WHAT YOU NEED TO DO: Below are records; output exactly the lines from the one with "PrometheusMeterRegistry Bean (#1019)__" through their final line.

GIVEN INFORMATION:

>>>

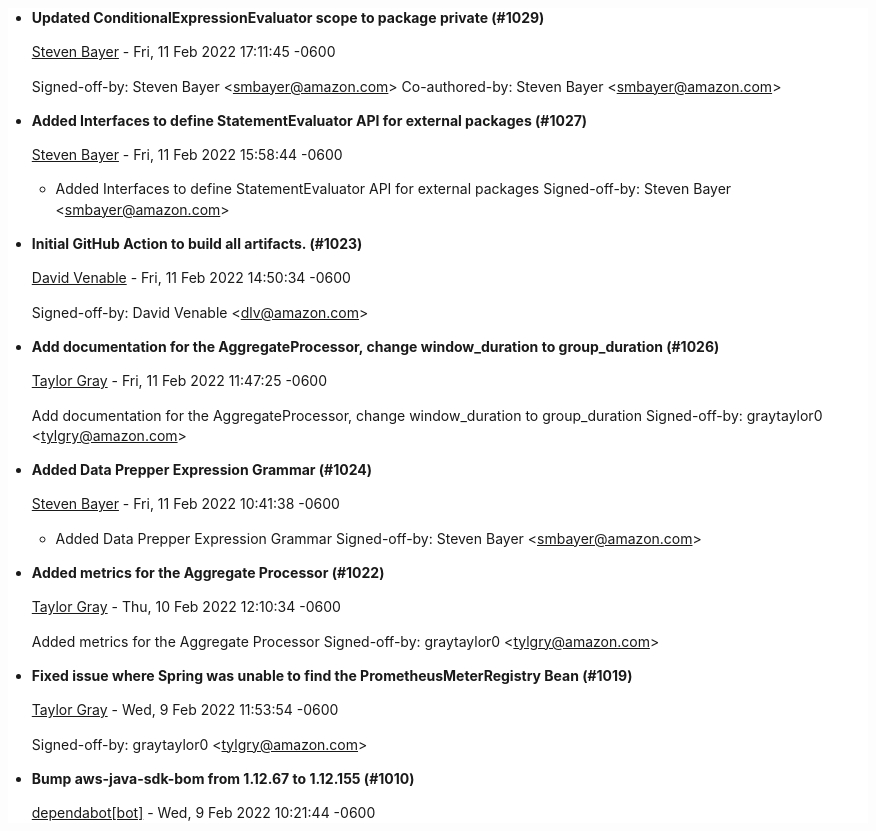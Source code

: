 
* __Updated ConditionalExpressionEvaluator scope to package private (#1029)__

    [Steven Bayer](mailto:sbayer55@gmail.com) - Fri, 11 Feb 2022 17:11:45 -0600
    
    
    Signed-off-by: Steven Bayer &lt;smbayer@amazon.com&gt;
     Co-authored-by: Steven Bayer &lt;smbayer@amazon.com&gt;

* __Added Interfaces to define StatementEvaluator API for external packages (#1027)__

    [Steven Bayer](mailto:sbayer55@gmail.com) - Fri, 11 Feb 2022 15:58:44 -0600
    
    
    * Added Interfaces to define StatementEvaluator API for external packages
     Signed-off-by: Steven Bayer &lt;smbayer@amazon.com&gt;

* __Initial GitHub Action to build all artifacts. (#1023)__

    [David Venable](mailto:dlv@amazon.com) - Fri, 11 Feb 2022 14:50:34 -0600
    
    
    Signed-off-by: David Venable &lt;dlv@amazon.com&gt;

* __Add documentation for the AggregateProcessor, change window_duration to group_duration (#1026)__

    [Taylor Gray](mailto:33740195+graytaylor0@users.noreply.github.com) - Fri, 11 Feb 2022 11:47:25 -0600
    
    
    Add documentation for the AggregateProcessor, change window_duration to
    group_duration
     Signed-off-by: graytaylor0 &lt;tylgry@amazon.com&gt;

* __Added Data Prepper Expression Grammar (#1024)__

    [Steven Bayer](mailto:sbayer55@gmail.com) - Fri, 11 Feb 2022 10:41:38 -0600
    
    
    * Added Data Prepper Expression Grammar
     Signed-off-by: Steven Bayer &lt;smbayer@amazon.com&gt;

* __Added metrics for the Aggregate Processor (#1022)__

    [Taylor Gray](mailto:33740195+graytaylor0@users.noreply.github.com) - Thu, 10 Feb 2022 12:10:34 -0600
    
    
    Added metrics for the Aggregate Processor
     Signed-off-by: graytaylor0 &lt;tylgry@amazon.com&gt;

* __Fixed issue where Spring was unable to find the PrometheusMeterRegistry Bean (#1019)__

    [Taylor Gray](mailto:33740195+graytaylor0@users.noreply.github.com) - Wed, 9 Feb 2022 11:53:54 -0600
    
    
    Signed-off-by: graytaylor0 &lt;tylgry@amazon.com&gt;

* __Bump aws-java-sdk-bom from 1.12.67 to 1.12.155 (#1010)__

    [dependabot[bot]](mailto:49699333+dependabot[bot]@users.noreply.github.com) - Wed, 9 Feb 2022 10:21:44 -0600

<<<

RESULT FOR THIS TASK:
* __Fixed issue where Spring was unable to find the PrometheusMeterRegistry Bean (#1019)__

    [Taylor Gray](mailto:33740195+graytaylor0@users.noreply.github.com) - Wed, 9 Feb 2022 11:53:54 -0600
    
    
    Signed-off-by: graytaylor0 &lt;tylgry@amazon.com&gt;

* __Bump aws-java-sdk-bom from 1.12.67 to 1.12.155 (#1010)__

    [dependabot[bot]](mailto:49699333+dependabot[bot]@users.noreply.github.com) - Wed, 9 Feb 2022 10:21:44 -0600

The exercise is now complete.